Security, reliability, and process composition present even greater challenges when humans are part of the mix. Notions of identity clearly connect to individuals when a human is responding or generating a Service request, but necessarily when machines act as proxies for people, or when they operate on a fully automated basis. In addition, parties to Service interactions can’t make the same sort of expectations on the synchrony of responders when a human is involved. A human might be fast, but then again, the operation might take longer than expected. Good SOA design will also factor into account the variability of time that it takes a provider to respond to a particular Service request, and whether or not that variability will materially impact the business process at hand.

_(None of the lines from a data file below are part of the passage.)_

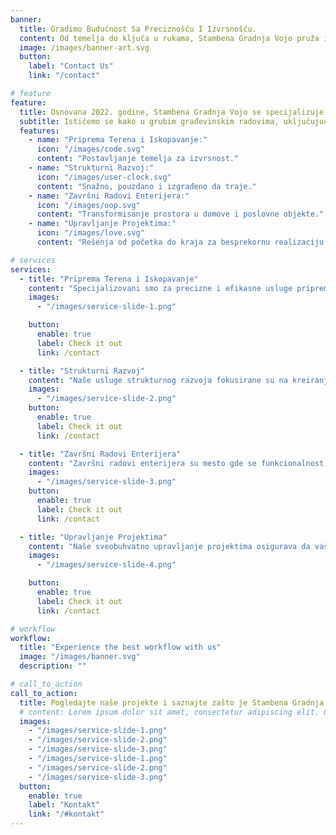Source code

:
 ```yaml
---
banner:
  title: Gradimo Budućnost Sa Preciznošću I Izvrsnošću.
  content: Od temelja do ključa u rukama, Stambena Gradnja Vojo pruža izuzetne rezultate za stambene i komercijalne projekte.
  image: /images/banner-art.svg
  button:
    label: "Contact Us"
    link: "/contact"

# feature
feature:
  title: Osnovana 2022. godine, Stambena Gradnja Vojo se specijalizuje za visokokvalitetnu stambenu i komercijalnu izgradnju. Naša posvećenost preciznosti, pouzdanosti i dugoročnoj saradnji osigurava da svaki projekat bude završen na vreme i premašuje očekivanja.
  subtitle: Ističemo se kako u grubim građevinskim radovima, uključujući iskopavanja, vodovodne instalacije i temelje, tako i u završnim radovima poput elektroinstalacija, malterisanja i enterijerskog dizajna. Stručnost našeg tima osigurava da svaki projekat, od temelja do ključa u rukama, bude završen prema najvišim standardima.
  features:
    - name: "Priprema Terena i Iskopavanje:"
      icon: "/images/code.svg"
      content: "Postavljanje temelja za izvrsnost."
    - name: "Strukturni Razvoj:"
      icon: "/images/user-clock.svg"
      content: "Snažno, pouzdano i izgrađeno da traje."
    - name: "Završni Radovi Enterijera:"
      icon: "/images/oop.svg"
      content: "Transformisanje prostora u domove i poslovne objekte."
    - name: "Upravljanje Projektima:"
      icon: "/images/love.svg"
      content: "Rešenja od početka do kraja za besprekornu realizaciju."

# services
services:
  - title: "Priprema Terena i Iskopavanje"
    content: "Specijalizovani smo za precizne i efikasne usluge pripreme terena i iskopavanja. Od pripreme lokacije do kopanja temelja, osiguravamo da svaki projekat započne na stabilnim i sigurnim osnovama. Naš tim koristi najsavremeniju mehanizaciju i pridržava se strogih bezbednosnih standarda kako bi obezbedio izvrsnost u svakom koraku."
    images:
      - "/images/service-slide-1.png"

    button:
      enable: true
      label: Check it out
      link: /contact

  - title: "Strukturni Razvoj"
    content: "Naše usluge strukturnog razvoja fokusirane su na kreiranje pouzdanih konstrukcija koje odolevaju testu vremena. Bilo da se radi o čeličnim strukturama, zidanju ili armirano-betonskim sistemima, projektujemo i gradimo sa posebnom pažnjom na detalje, osiguravajući trajnost i usklađenost sa industrijskim standardima."
    images:
      - "/images/service-slide-2.png"
    button:
      enable: true
      label: Check it out
      link: /contact

  - title: "Završni Radovi Enterijera"
    content: "Završni radovi enterijera su mesto gde se funkcionalnost susreće sa elegancijom. Pružamo stručne usluge malterisanja, farbanja, elektroinstalacija i HVAC sistema. Naši vešti profesionalci rade na ostvarivanju vaše vizije, kreirajući prostore koji su podjednako lepi koliko i praktični."
    images:
      - "/images/service-slide-3.png"
    button:
      enable: true
      label: Check it out
      link: /contact

  - title: "Upravljanje Projektima"
    content: "Naše sveobuhvatno upravljanje projektima osigurava da vaši građevinski ciljevi budu ostvareni na vreme i u okviru budžeta. Od početnog planiranja do konačne primopredaje, nadgledamo svaki detalj, koordinišemo timove i resurse kako bismo isporučili vrhunske rezultate uz minimalan stres za vas."
    images:
      - "/images/service-slide-4.png"

    button:
      enable: true
      label: Check it out
      link: /contact

# workflow
workflow:
  title: "Experience the best workflow with us"
  image: "/images/banner.svg"
  description: ""

# call_to_action
call_to_action:
  title: Pogledajte naše projekte i saznajte zašto je Stambena Gradnja Vojo pouzdano ime u građevinskoj industriji.
  # content: Lorem ipsum dolor sit amet, consectetur adipiscing elit. Consequat tristique eget amet, tempus eu at consecttur.
  images:
    - "/images/service-slide-1.png"
    - "/images/service-slide-2.png"
    - "/images/service-slide-3.png"
    - "/images/service-slide-1.png"
    - "/images/service-slide-2.png"
    - "/images/service-slide-3.png"
  button:
    enable: true
    label: "Kontakt"
    link: "/#kontakt"
---
```

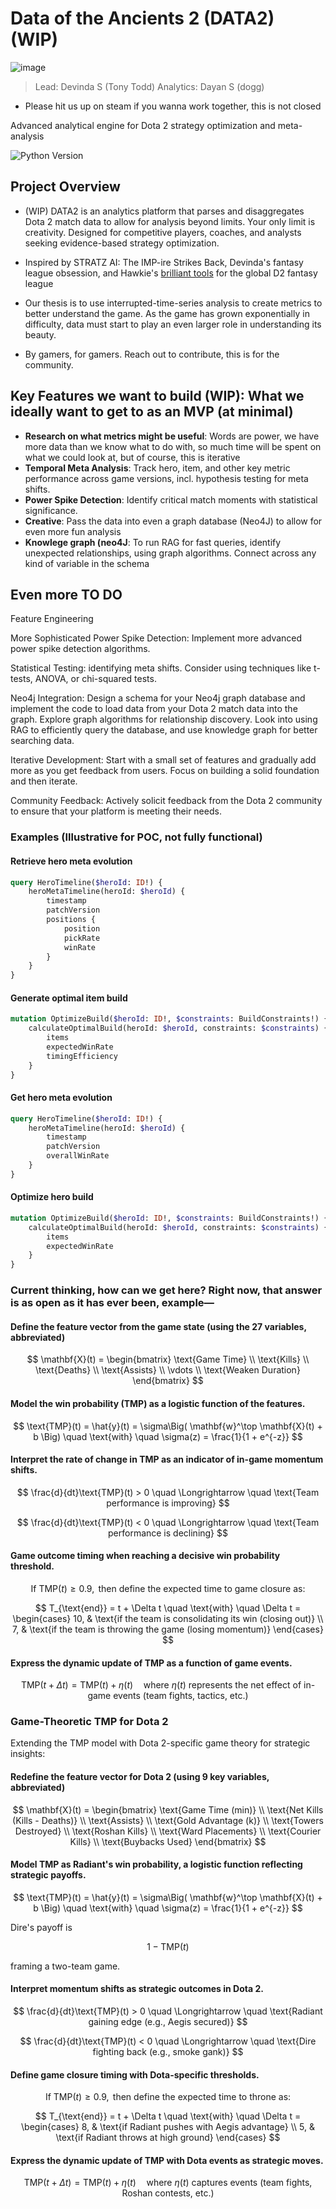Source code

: # Data of the Ancients 2 (DATA2) (WIP)

![image](https://github.com/user-attachments/assets/c4723bf6-f5d9-4420-801c-dd76f164ad69)


> Lead: Devinda S (Tony Todd)
> Analytics: Dayan S (dogg)
- Please hit us up on steam if you wanna work together, this is not closed

Advanced analytical engine for Dota 2 strategy optimization and meta-analysis

![Python Version](https://img.shields.io/badge/python-3.10%2B-blue)

## Project Overview

- (WIP) DATA2 is an analytics platform that parses and disaggregates Dota 2 match data to allow for analysis beyond limits. Your only limit is creativity. Designed for competitive players, coaches, and analysts seeking evidence-based strategy optimization.

- Inspired by STRATZ AI: The IMP-ire Strikes Back, Devinda's fantasy league obsession, and Hawkie's [brilliant tools](https://github.com/VirenDias?tab=repositories) for the global D2 fantasy league

- Our thesis is to use interrupted-time-series analysis to create metrics to better understand the game. As the game has grown exponentially in difficulty, data must start to play an even larger role in understanding its beauty. 

- By gamers, for gamers. Reach out to contribute, this is for the community.

## Key Features we want to build (WIP): What we ideally want to get to as an MVP (at minimal)  

- **Research on what metrics might be useful**: Words are power, we have more data than we know what to do with, so much time will be spent on what we could look at, but of course, this is iterative
- **Temporal Meta Analysis**: Track hero, item, and other key metric performance across game versions, incl. hypothesis testing for meta shifts.  
- **Power Spike Detection**: Identify critical match moments with statistical significance.  
- **Creative**: Pass the data into even a graph database (Neo4J) to allow for even more fun analysis  
- **Knowlege graph (neo4J**: To run RAG for fast queries, identify unexpected relationships, using graph algorithms. Connect across any kind of variable in the schema

## Even more TO DO

Feature Engineering

More Sophisticated Power Spike Detection: Implement more advanced power spike detection algorithms. 

Statistical Testing: identifying meta shifts. Consider using techniques like t-tests, ANOVA, or chi-squared tests.

Neo4j Integration: Design a schema for your Neo4j graph database and implement the code to load data from your Dota 2 match data into the graph. Explore graph algorithms for relationship discovery. Look into using RAG to efficiently query the database, and use knowledge graph for better searching data.

Iterative Development: Start with a small set of features and gradually add more as you get feedback from users. Focus on building a solid foundation and then iterate.

Community Feedback: Actively solicit feedback from the Dota 2 community to ensure that your platform is meeting their needs.

### Examples (Illustrative for POC, not fully functional)

#### Retrieve hero meta evolution

```graphql
query HeroTimeline($heroId: ID!) {
    heroMetaTimeline(heroId: $heroId) {
        timestamp
        patchVersion
        positions {
            position
            pickRate
            winRate
        }
    }
}
```

#### Generate optimal item build

```graphql
mutation OptimizeBuild($heroId: ID!, $constraints: BuildConstraints!) {
    calculateOptimalBuild(heroId: $heroId, constraints: $constraints) {
        items
        expectedWinRate
        timingEfficiency
    }
}
```

#### Get hero meta evolution

```graphql
query HeroTimeline($heroId: ID!) {
    heroMetaTimeline(heroId: $heroId) {
        timestamp
        patchVersion
        overallWinRate
    }
}
```

#### Optimize hero build

```graphql
mutation OptimizeBuild($heroId: ID!, $constraints: BuildConstraints!) {
    calculateOptimalBuild(heroId: $heroId, constraints: $constraints) {
        items
        expectedWinRate
    }
}
```

### Current thinking, how can we get here? Right now, that answer is as open as it has ever been, example—

#### Define the feature vector from the game state (using the 27 variables, abbreviated)

$$
\mathbf{X}(t) = \begin{bmatrix}
\text{Game Time} \\
\text{Kills} \\
\text{Deaths} \\
\text{Assists} \\
\vdots \\
\text{Weaken Duration}
\end{bmatrix}
$$

#### Model the win probability (TMP) as a logistic function of the features.

$$
\text{TMP}(t) = \hat{y}(t) = \sigma\Big( \mathbf{w}^\top \mathbf{X}(t) + b \Big) \quad \text{with} \quad \sigma(z) = \frac{1}{1 + e^{-z}}
$$

#### Interpret the rate of change in TMP as an indicator of in-game momentum shifts.

$$
\frac{d}{dt}\text{TMP}(t) > 0 \quad \Longrightarrow \quad \text{Team performance is improving}
$$

$$
\frac{d}{dt}\text{TMP}(t) < 0 \quad \Longrightarrow \quad \text{Team performance is declining}
$$

#### Game outcome timing when reaching a decisive win probability threshold.

$$
\text{If } \text{TMP}(t) \geq 0.9, \text{ then define the expected time to game closure as:}
$$

$$
T_{\text{end}} = t + \Delta t \quad \text{with} \quad \Delta t = \begin{cases}
10, & \text{if the team is consolidating its win (closing out)} \\
7, & \text{if the team is throwing the game (losing momentum)}
\end{cases}
$$

#### Express the dynamic update of TMP as a function of game events.

$$
\text{TMP}(t+\Delta t) = \text{TMP}(t) + \eta(t) \quad \text{where } \eta(t) \text{ represents the net effect of in-game events (team fights, tactics, etc.)}
$$

### Game-Theoretic TMP for Dota 2

Extending the TMP model with Dota 2-specific game theory for strategic insights:

#### Redefine the feature vector for Dota 2 (using 9 key variables, abbreviated)

$$
\mathbf{X}(t) = \begin{bmatrix}
\text{Game Time (min)} \\
\text{Net Kills (Kills - Deaths)} \\
\text{Assists} \\
\text{Gold Advantage (k)} \\
\text{Towers Destroyed} \\
\text{Roshan Kills} \\
\text{Ward Placements} \\
\text{Courier Kills} \\
\text{Buybacks Used}
\end{bmatrix}
$$

#### Model TMP as Radiant's win probability, a logistic function reflecting strategic payoffs.

$$
\text{TMP}(t) = \hat{y}(t) = \sigma\Big( \mathbf{w}^\top \mathbf{X}(t) + b \Big) \quad \text{with} \quad \sigma(z) = \frac{1}{1 + e^{-z}}
$$

Dire's payoff is 

$$
1 - \text{TMP}(t)
$$

framing a two-team game.

#### Interpret momentum shifts as strategic outcomes in Dota 2.

$$
\frac{d}{dt}\text{TMP}(t) > 0 \quad \Longrightarrow \quad \text{Radiant gaining edge (e.g., Aegis secured)}
$$

$$
\frac{d}{dt}\text{TMP}(t) < 0 \quad \Longrightarrow \quad \text{Dire fighting back (e.g., smoke gank)}
$$

#### Define game closure timing with Dota-specific thresholds.

$$
\text{If } \text{TMP}(t) \geq 0.9, \text{ then define the expected time to throne as:}
$$

$$
T_{\text{end}} = t + \Delta t \quad \text{with} \quad \Delta t = \begin{cases}
8, & \text{if Radiant pushes with Aegis advantage} \\
5, & \text{if Radiant throws at high ground}
\end{cases}
$$

#### Express the dynamic update of TMP with Dota events as strategic moves.

$$
\text{TMP}(t+\Delta t) = \text{TMP}(t) + \eta(t) \quad \text{where } \eta(t) \text{ captures events (team fights, Roshan contests, etc.)}
$$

And, speaking of business processes, when humans are involved, it makes very little sense to have a centralized, computer-based system coordinating business processes on behalf of humans. The notion of centralized business process runtime engines only works for fully automated processes. When a human is responsible for making decisions about where and how to fulfill Service requests, a centralized, orchestrated runtime process engine only gets in the way. Indeed, each Service requester or provider might know more about what the next step in the process is than some central flow-control engine, since a human might be responsible for fulfilling or generating Service requests.
The ZapThink Take
In order for companies to truly hide whether the underlying implementation of a Service depends upon computers or humans, we must first see a significant maturation of both the way that organizations develop their Enterprise Architecture as well as maturation of Service-based business models. Amazon.com figured out that they needed to pay humans on a per-transaction basis to make their model work. Most of today’s Service infrastructure and third-party Services, however, don’t work on such a transaction model. Rather, they use the increasingly obsolete idea of per-server or per-CPU licensing as a way of regulating the costs of the infrastructure.
Companies will need to reconsider the economics of running Services when humans are involved. Furthermore, involving humans as part of the Service infrastructure radically changes the concept of outsourcing. Indeed, companies should make the assumption that a Service request might call upon anyone located anywhere on the planet, whether or not they work for the company, and as such, they must handle issues of reliability, security, and economics differently than if they were simply dealing with machines sitting on a network somewhere.
So, let’s revisit the predictions of the futurists of the past 100 years. While it seemed that making the computer into the equivalent of the person might have been the ultimate vision of the future of computing, it seems that this might not really be the case. The future of computing might herald more for the human than the automaton, and so, the future of enterprise architecture, which until now has done little to consider the role of people as parties to Service interactions, might entirely hinge on the human in the machine.